脚底踩着冰,肚子揣着冰块,手里的汗也是冷淋淋的,走过窄小的胡同,看到了路边打到车的林宗远和孟郸。
林宗远似乎在等人,看见她后立刻招招手:“一起吧。”
这敢情好啊。
孟郸喜笑颜开往后走,不料林宗远拉住他的领口,差点儿把人勒死:“靠,谋杀亲同学啊。”
“你去前面。”
说完,林宗远自然而然打开后门,等卢浣进去后才坐下。他身高腿长,进去后占了大片地方,卢浣的膝盖碰到了他的大腿,硬的像石头,她往边上挪了挪。
车子起步,车里光线变得暗淡。
司机是个带着口音的安临人,没会儿就和孟郸聊得热火朝天。卢浣侧头看窗外,车水马龙,安临就像一颗冉冉升起的新星,在小城市的平静中,藏着勃勃生机。
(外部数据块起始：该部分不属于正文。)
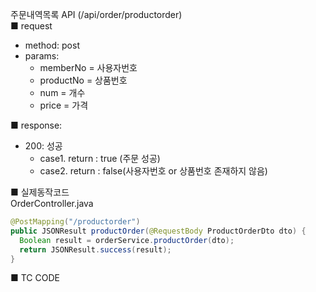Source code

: 주문내역목록 API (/api/order/productorder)  
■ request
   - method: post
   - params:
      - memberNo = 사용자번호  
      - productNo = 상품번호  
      - num = 개수  
      - price = 가격  
  
■ response:  
   - 200: 성공  
      - case1. return : true (주문 성공)  
      - case2. return : false(사용자번호 or 상품번호 존재하지 않음)  
  
■ 실제동작코드  
OrderController.java  
```java
@PostMapping("/productorder")
public JSONResult productOrder(@RequestBody ProductOrderDto dto) {
  Boolean result = orderService.productOrder(dto);
  return JSONResult.success(result);
}
```
  
■ TC CODE  
  
 <tc code>
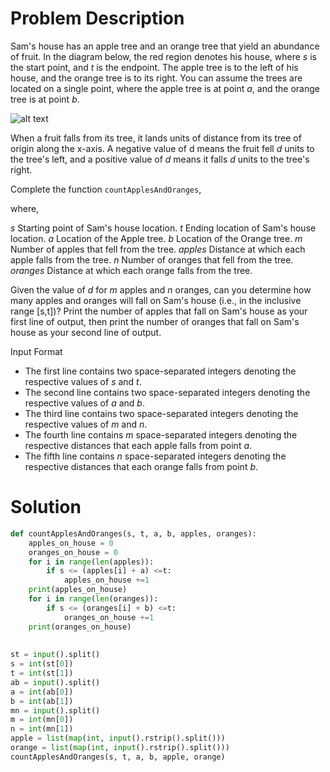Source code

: # Problem Description

Sam's house has an apple tree and an orange tree that yield an abundance of fruit. In the diagram below, the red region denotes his house, where _s_ is the start point, and _t_ is the endpoint. The apple tree is to the left of his house, and the orange tree is to its right. You can assume the trees are located on a single point, where the apple tree is at point _a_, and the orange tree is at point _b_.

![alt text](https://s3.amazonaws.com/hr-challenge-images/25220/1474218925-f2a791d52c-Appleandorange2.png)

When a fruit falls from its tree, it lands  units of distance from its tree of origin along the x-axis. A negative value of d means the fruit fell _d_ units to the tree's left, and a positive value of _d_ means it falls _d_ units to the tree's right.

Complete the function ```countApplesAndOranges```,

where,

_s_ Starting point of Sam's house location. 
_t_ Ending location of Sam's house location. 
_a_ Location of the Apple tree. 
_b_ Location of the Orange tree. 
_m_ Number of apples that fell from the tree. 
_apples_ Distance at which each apple falls from the tree. 
_n_ Number of oranges that fell from the tree. 
_oranges_ Distance at which each orange falls from the tree.

Given the value of _d_ for _m_ apples and _n_ oranges, can you determine how many apples and oranges will fall on Sam's house (i.e., in the inclusive range [s,t])? Print the number of apples that fall on Sam's house as your first line of output, then print the number of oranges that fall on Sam's house as your second line of output.

Input Format

- The first line contains two space-separated integers denoting the respective values of _s_ and _t_. 
- The second line contains two space-separated integers denoting the respective values of _a_ and _b_.
- The third line contains two space-separated integers denoting the respective values of _m_ and _n_. 
- The fourth line contains _m_ space-separated integers denoting the respective distances that each apple falls from point _a_. 
- The fifth line contains _n_ space-separated integers denoting the respective distances that each orange falls from point _b_.

# Solution

```python
def countApplesAndOranges(s, t, a, b, apples, oranges):
    apples_on_house = 0
    oranges_on_house = 0
    for i in range(len(apples)):
        if s <= (apples[i] + a) <=t:
            apples_on_house +=1
    print(apples_on_house)
    for i in range(len(oranges)):
        if s <= (oranges[i] + b) <=t:
            oranges_on_house +=1
    print(oranges_on_house)
        
    
st = input().split()
s = int(st[0])
t = int(st[1])
ab = input().split()
a = int(ab[0])
b = int(ab[1])
mn = input().split()
m = int(mn[0])
n = int(mn[1])
apple = list(map(int, input().rstrip().split()))
orange = list(map(int, input().rstrip().split()))
countApplesAndOranges(s, t, a, b, apple, orange)
```
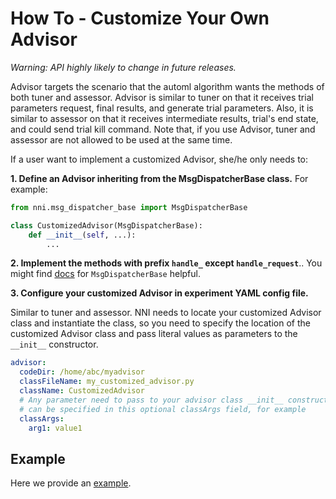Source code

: # **How To** - Customize Your Own Advisor

*Warning: API highly likely to change in future releases.*

Advisor targets the scenario that the automl algorithm wants the methods of both tuner and assessor. Advisor is similar to tuner on that it receives trial parameters request, final results, and generate trial parameters. Also, it is similar to assessor on that it receives intermediate results, trial's end state, and could send trial kill command. Note that, if you use Advisor, tuner and assessor are not allowed to be used at the same time.

If a user want to implement a customized Advisor, she/he only needs to:

**1. Define an Advisor inheriting from the MsgDispatcherBase class.** For example:

```python
from nni.msg_dispatcher_base import MsgDispatcherBase

class CustomizedAdvisor(MsgDispatcherBase):
    def __init__(self, ...):
        ...
```

**2. Implement the methods with prefix `handle_` except `handle_request`**.. You might find [docs](https://nni.readthedocs.io/en/latest/sdk_reference.html#nni.msg_dispatcher_base.MsgDispatcherBase) for `MsgDispatcherBase` helpful.

**3. Configure your customized Advisor in experiment YAML config file.**

Similar to tuner and assessor. NNI needs to locate your customized Advisor class and instantiate the class, so you need to specify the location of the customized Advisor class and pass literal values as parameters to the `__init__` constructor.

```yaml
advisor:
  codeDir: /home/abc/myadvisor
  classFileName: my_customized_advisor.py
  className: CustomizedAdvisor
  # Any parameter need to pass to your advisor class __init__ constructor
  # can be specified in this optional classArgs field, for example
  classArgs:
    arg1: value1
```

## Example

Here we provide an [example](../../../examples/tuners/mnist_keras_customized_advisor).
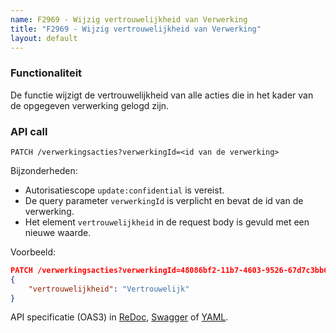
 ```yaml
---
name: F2969 - Wijzig vertrouwelijkheid van Verwerking
title: "F2969 - Wijzig vertrouwelijkheid van Verwerking"
layout: default
---
```


### Functionaliteit

De functie wijzigt de vertrouwelijkheid van alle acties die in het kader van de opgegeven verwerking gelogd zijn.


### API call

`PATCH /verwerkingsacties?verwerkingId=<id van de verwerking>`

Bijzonderheden:
* Autorisatiescope `update:confidential` is vereist.
* De query parameter `verwerkingId` is verplicht en bevat de id van de verwerking.
* Het element `vertrouwelijkheid` in de request body is gevuld met een nieuwe waarde.

Voorbeeld:
```json
PATCH /verwerkingsacties?verwerkingId=48086bf2-11b7-4603-9526-67d7c3bb6587
{
    "vertrouwelijkheid": "Vertrouwelijk"
}
```

API specificatie (OAS3) in
  [ReDoc](http://redocly.github.io/redoc/?url=https://raw.githubusercontent.com/VNG-Realisatie/gemma-verwerkingenlogging/master/docs/_content/api/oas-specification/logging-verwerkingen-api/openapi.yaml#operation/wijzigVertrouwelijkheidVerwerking),
  [Swagger](https://petstore.swagger.io/?url=https://raw.githubusercontent.com/VNG-Realisatie/gemma-verwerkingenlogging/master/docs/_content/api/oas-specification/logging-verwerkingen-api/openapi.yaml#/RPC%20calls/wijzigVertrouwelijkheidVerwerking) of
  [YAML](https://raw.githubusercontent.com/VNG-Realisatie/gemma-verwerkingenlogging/master/docs/_content/api/oas-specification/logging-verwerkingen-api/openapi.yaml).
突然,小腹传来温度,是一个巴掌大的热水袋,她诧异抬头,昏暗的光线下,林宗远脸色有点儿红:“看你好像不舒服。”
卢浣一愣,他发现了?
是什么时候?回想这一晚上自己的表现,并没有发现不妥,再看前座侃大山的孟郸,应该是只有他知道吧。
卢浣有一瞬间感动:“谢谢,”她拍拍林宗远胳膊,揶揄道,“没看出来你还是个小暖男。”
“暖男?”
“嗯,不用谦虚。”
林宗远却说:“暖男的定义是温情暖心、持家有道的好男人,如果这样算的话,那我的确是暖男。”
看他认真盘算的样子,卢浣捂着嘴笑。